To start with, a hard fact: Bush's "recovery" is the worst ever:
That lackluster result, to say the least, has been obtained despite the most accomodating policy stance ever:
The creation and crash of the dot.com stock market bubble represented a complete failure of the Federal Reserve central bank - yet no accountability or consequences have stemmed from this failure either at the Fed, in the financial industry or in the media which all cheered on and justified the wildly inflated market as it grew. Unchastened, Greenspan went on in 2001to encourage the massive Bush administration tax cuts despite the fact that the Congressional Budget Office warned that capital gains and other taxes received by the Government would drop along with the declining stock market craze and corporate profits were projected to grow modestly until 2010.

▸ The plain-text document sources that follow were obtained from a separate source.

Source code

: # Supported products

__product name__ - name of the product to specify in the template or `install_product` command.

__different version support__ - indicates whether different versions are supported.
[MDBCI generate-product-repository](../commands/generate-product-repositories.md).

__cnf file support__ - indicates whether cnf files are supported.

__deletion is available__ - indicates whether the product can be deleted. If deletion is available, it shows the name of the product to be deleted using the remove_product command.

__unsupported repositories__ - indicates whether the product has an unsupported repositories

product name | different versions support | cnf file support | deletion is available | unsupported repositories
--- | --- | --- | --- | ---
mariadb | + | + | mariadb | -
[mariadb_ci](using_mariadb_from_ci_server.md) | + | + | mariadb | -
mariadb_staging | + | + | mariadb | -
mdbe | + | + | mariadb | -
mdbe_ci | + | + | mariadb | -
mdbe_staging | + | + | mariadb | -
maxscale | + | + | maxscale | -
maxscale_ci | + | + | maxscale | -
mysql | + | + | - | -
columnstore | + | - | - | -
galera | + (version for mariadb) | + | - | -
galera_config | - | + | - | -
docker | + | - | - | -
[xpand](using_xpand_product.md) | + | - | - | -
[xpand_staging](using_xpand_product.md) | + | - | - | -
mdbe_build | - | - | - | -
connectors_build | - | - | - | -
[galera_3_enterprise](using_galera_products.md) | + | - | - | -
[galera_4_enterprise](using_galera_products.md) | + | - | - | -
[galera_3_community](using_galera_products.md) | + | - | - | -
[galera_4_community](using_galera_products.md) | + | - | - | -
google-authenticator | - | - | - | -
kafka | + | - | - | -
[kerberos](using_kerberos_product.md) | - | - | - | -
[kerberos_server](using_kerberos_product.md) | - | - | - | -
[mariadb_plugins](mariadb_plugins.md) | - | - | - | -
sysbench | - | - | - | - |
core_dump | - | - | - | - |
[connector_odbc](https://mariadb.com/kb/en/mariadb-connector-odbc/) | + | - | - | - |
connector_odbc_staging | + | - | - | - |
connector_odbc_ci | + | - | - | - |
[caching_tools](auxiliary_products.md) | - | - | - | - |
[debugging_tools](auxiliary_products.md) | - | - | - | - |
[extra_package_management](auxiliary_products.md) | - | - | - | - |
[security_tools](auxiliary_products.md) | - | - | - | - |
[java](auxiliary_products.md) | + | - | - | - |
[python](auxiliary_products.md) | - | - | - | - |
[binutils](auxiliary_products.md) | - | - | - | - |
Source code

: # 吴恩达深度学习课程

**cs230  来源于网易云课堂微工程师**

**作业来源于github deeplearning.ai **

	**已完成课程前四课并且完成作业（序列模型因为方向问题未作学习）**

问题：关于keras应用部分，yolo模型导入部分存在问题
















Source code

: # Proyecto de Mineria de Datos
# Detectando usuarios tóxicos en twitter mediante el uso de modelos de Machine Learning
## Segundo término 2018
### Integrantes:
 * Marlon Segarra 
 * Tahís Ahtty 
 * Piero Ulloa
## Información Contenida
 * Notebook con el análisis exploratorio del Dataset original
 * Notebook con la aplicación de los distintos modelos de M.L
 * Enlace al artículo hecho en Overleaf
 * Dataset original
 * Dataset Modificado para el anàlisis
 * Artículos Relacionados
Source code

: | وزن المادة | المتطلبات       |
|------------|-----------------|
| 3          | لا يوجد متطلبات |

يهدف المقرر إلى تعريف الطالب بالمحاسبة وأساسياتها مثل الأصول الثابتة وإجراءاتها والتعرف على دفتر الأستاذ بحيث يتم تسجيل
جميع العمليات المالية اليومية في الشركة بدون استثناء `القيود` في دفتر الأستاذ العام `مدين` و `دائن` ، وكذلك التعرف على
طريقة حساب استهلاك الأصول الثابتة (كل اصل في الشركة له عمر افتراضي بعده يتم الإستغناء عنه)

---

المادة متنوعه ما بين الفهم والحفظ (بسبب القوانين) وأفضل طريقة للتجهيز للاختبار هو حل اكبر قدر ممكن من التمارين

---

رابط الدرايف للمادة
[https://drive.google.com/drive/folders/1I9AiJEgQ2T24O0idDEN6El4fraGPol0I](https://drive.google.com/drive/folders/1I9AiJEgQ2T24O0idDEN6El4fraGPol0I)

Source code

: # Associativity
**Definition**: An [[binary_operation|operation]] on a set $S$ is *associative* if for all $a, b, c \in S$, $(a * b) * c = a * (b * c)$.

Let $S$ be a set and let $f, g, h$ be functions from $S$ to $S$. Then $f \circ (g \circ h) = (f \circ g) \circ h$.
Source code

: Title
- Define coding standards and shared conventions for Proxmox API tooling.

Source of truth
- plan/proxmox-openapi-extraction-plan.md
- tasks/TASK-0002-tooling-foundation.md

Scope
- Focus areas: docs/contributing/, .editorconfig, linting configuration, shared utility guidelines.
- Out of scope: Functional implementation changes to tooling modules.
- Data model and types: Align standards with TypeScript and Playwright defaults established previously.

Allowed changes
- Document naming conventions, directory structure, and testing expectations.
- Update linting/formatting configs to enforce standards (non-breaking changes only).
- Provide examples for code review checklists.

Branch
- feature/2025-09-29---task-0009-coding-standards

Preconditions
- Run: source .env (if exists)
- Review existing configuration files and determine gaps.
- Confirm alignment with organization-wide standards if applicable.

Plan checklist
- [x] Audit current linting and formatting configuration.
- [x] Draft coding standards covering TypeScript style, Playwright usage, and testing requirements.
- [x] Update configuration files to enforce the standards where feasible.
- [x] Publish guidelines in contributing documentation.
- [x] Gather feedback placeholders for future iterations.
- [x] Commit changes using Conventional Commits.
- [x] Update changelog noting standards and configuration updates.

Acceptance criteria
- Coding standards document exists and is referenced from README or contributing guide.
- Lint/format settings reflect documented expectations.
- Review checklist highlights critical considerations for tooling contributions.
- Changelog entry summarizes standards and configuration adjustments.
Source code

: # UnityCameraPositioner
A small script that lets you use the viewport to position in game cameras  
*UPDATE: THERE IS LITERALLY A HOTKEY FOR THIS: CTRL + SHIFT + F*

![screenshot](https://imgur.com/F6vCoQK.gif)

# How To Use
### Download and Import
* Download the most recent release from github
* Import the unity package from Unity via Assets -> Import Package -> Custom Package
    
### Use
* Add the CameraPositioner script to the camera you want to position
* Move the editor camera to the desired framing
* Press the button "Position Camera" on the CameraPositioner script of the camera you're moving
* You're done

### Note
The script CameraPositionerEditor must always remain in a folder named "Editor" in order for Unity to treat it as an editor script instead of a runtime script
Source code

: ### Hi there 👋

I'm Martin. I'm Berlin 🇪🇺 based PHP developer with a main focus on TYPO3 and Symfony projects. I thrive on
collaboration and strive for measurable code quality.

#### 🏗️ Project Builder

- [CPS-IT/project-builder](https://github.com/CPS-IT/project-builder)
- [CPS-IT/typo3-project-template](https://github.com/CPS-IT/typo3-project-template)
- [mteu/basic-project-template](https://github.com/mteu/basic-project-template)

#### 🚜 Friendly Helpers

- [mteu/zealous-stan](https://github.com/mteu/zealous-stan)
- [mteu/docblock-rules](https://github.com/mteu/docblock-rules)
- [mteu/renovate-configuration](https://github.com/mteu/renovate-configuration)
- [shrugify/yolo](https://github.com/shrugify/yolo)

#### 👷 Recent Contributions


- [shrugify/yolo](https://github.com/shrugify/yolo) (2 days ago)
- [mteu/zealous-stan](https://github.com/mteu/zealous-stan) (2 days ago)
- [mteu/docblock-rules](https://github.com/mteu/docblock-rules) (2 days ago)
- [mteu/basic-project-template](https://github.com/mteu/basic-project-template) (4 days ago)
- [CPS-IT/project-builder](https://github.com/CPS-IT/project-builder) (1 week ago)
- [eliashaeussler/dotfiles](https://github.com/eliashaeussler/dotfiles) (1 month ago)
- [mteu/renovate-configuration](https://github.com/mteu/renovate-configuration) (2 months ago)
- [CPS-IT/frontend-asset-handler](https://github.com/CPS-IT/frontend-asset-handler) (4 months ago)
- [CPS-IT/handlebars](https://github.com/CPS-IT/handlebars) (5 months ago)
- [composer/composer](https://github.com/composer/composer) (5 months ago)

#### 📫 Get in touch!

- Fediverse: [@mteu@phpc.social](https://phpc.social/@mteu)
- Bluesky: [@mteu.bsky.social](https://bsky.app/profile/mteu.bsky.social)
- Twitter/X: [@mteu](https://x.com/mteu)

Given the Fed's money (debt) creation combined with further government deficits, the U.S. economy is now more financially indebted than at any other time in history - exceeding even the debt vs. GDP levels of 1934 which were only attained after the U.S. economy GDP declined almost 50% during the great depression.
Item: According to the Fed, In 2004 U.S. debt (government, corporate and household combined) increased by $2.72 Trillion dollars (23% of GDP) yet this debt spending in the U.S. Economy can only produce economic growth this year of 3.4% of GDP. Thus $6.50 of debt increase is producing $1 of growth in the economy.
Item: The U.S. requires an injection of $2 Billion in foreign investment each day to sustain its economy absorbing more than 80% of the World's annual savings.
Meanwhile, some signs that stocks are still overvalued:
And the explanation for the apparent good profit numbers of US corporates;
After decades of monetary and debt injections to provide a fix for the economy, the U.S. economy now stands saturated and severely distorted by its credit excess. From a vitally productive and inventive society to one where financial speculation reigns supreme,
the US economy has been transformed to a financial betting parlor. Where, historically, manufacturing had accounted for 45% of business profits and financial services accounted for 15%, this relationship has been turned on its ear in the new economy with less than 15% of profits now generated by the manufacturing sector and 45% of profits generated by shuffling paper in the financial sector (stocks, bonds, derivatives, mortgage financing, etc.) . According to the U.S. Bureau of Labor Statistics,
the Financial Services Industry accounts for 6% of current U.S. employment giving a sense of outsize profits being generated by the Financial Services sector.
Go read the full article and see its detailed footnotes, including this December 2000 piece announcing the coming crisis, with this irresistible quote:
(...) modern Wall Street finance[:] Here the investment banker is king. The investment banker, as compared to the local loan officer, specifically seeks out ventures that burn cash. After all, negative cash flow businesses make the best clients, as they must continually return to the trough. At the same time, risky borrowers willingly pay high fees and interest rates, which in today's world can flow directly to the bottom line. The investment banker absolutely loves high-yielding securities, such as subprime auto loans, telecom equipment leases and credit card receivables - that can be structured and sold for large accounting gains. Higher yielding securities are also great fodder for their hedge fund clients, as well as their own derivative desks and proprietary trading operations. Nothing creates Wall Street profits like matching high-risk borrowers with leveraged speculators seeking high-yielding securities. The Wall Street firms nurture and profit from speculation - through IPOs, trading, derivatives and, importantly, lending to the speculators. The emphasis for Wall Street finance is aggressive growth in risky lending, creating and marketing high-yielding securities, security financing, and trading - and in all cases, the more the merrier.
The more, the merrier. That sounds about right. How long will it last?